S’agissant du SOUTEX, madame Conway-Mouret, je maintiens les arguments que j’avais avancés en commission, parce que je les ai fait vérifier. J’avais moi-même entendu dire, y compris par certains industriels, qu’affecter 400 postes au renforcement de cette mission n’était peut-être pas utile. Or il n’en est rien : en effet, ces postes sont attachés à l’exécution de ce que l’on a coutume d’appeler le contrat du siècle, c’est-à-dire la construction de douze sous-marins nucléaires d’attaque de type Barracuda avec l’Australie, pour un montant de 35 milliards d’euros ou de 50 milliards de dollars. Ce contrat liera nos deux pays pendant une cinquantaine d’années ! La création de ces postes au titre de la Direction générale de l’armement est donc absolument nécessaire.
Dans ces conditions, si l’amendement n° 103 n’est pas retiré, j’y serai défavorable.
L’amendement n° 51 rectifié vise à supprimer les mentions relatives à l’exportation d’armements dans le rapport annexé. Je répète que l’exportation d’armements nous permet aussi de conserver notre base industrielle et technologique de défense, c’est-à-dire notre savoir-faire et notre expérience dans ce domaine, qui sont de très haut niveau et nous permettent de faire profiter nos armées d’équipements de très haute définition à un moindre coût.
Madame Prunaud, soyez rassurée : cette politique d’exportation d’armements est parfaitement conforme à la Charte des Nations unies. De même, la France se conforme rigoureusement à l’ensemble des sanctions mises en œuvre par les Nations unies, l’Union européenne ou l’Organisation pour la sécurité et la coopération en Europe : elle s’interdit tout transfert ou vente d’armes à des pays sous embargo. Nous respectons bien évidemment les procédures de notification et, le cas échéant, les dérogations sollicitées.
Je vous renvoie au rapport annuel sur les exportations d’armements, qui comprend de très nombreux développements sur ce sujet, et même une annexe spécifique traitant des embargos sur les armes.

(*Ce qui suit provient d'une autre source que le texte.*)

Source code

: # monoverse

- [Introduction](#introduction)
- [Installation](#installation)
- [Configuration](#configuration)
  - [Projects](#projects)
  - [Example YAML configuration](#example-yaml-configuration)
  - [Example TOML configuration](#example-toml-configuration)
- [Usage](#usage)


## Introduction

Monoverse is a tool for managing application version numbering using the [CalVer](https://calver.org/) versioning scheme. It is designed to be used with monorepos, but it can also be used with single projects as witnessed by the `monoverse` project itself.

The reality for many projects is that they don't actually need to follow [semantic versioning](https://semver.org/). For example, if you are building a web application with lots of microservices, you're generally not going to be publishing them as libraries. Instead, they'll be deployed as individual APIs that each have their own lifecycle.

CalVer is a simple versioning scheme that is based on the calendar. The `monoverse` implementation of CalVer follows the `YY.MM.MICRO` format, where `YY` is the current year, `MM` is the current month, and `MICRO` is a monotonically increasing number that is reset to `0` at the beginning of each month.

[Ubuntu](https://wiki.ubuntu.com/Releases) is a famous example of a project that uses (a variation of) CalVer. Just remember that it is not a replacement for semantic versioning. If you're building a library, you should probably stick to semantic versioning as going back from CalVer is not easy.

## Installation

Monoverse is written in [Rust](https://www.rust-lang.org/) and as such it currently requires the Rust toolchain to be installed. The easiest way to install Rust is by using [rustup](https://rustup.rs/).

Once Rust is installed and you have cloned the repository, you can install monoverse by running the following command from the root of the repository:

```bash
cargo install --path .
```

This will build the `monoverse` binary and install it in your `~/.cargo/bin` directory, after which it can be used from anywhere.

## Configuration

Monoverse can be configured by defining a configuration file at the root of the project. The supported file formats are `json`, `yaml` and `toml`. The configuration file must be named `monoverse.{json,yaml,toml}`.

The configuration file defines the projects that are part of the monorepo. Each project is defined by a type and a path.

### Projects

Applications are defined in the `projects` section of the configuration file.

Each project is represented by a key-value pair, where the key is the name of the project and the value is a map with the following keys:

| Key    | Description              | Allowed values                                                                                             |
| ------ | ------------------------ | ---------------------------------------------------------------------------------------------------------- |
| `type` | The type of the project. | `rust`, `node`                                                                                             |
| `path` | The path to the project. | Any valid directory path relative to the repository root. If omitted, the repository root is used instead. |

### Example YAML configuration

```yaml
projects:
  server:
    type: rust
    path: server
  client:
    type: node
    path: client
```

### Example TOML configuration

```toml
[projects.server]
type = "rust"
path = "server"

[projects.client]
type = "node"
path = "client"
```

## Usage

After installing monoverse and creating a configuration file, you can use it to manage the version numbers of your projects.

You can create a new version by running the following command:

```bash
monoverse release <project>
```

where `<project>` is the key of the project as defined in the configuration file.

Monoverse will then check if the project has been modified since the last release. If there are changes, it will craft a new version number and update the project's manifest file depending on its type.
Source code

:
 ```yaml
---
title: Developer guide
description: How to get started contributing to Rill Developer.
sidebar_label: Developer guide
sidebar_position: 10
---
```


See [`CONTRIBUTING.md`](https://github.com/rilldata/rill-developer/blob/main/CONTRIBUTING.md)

S’agissant enfin de l’amendement de coordination n° 106, je coordonne mon avis avec celui que j’ai donné à l’amendement n° 103… Avis défavorable donc, si l’amendement est maintenu.
Par ailleurs, madame Conway-Mouret, il est assez regrettable que vous proposiez de supprimer la référence à l’« équipe France », qu’est venu nous présenter Christophe Lecourtier, qui fut un formidable ambassadeur de France en Australie : nous lui devons en partie la réussite de cette équipe, qu’il est en train de reconstituer en fédérant toutes celles et tous ceux qui, notamment au sein du SOUTEX, s’efforcent de conquérir des marchés nouveaux.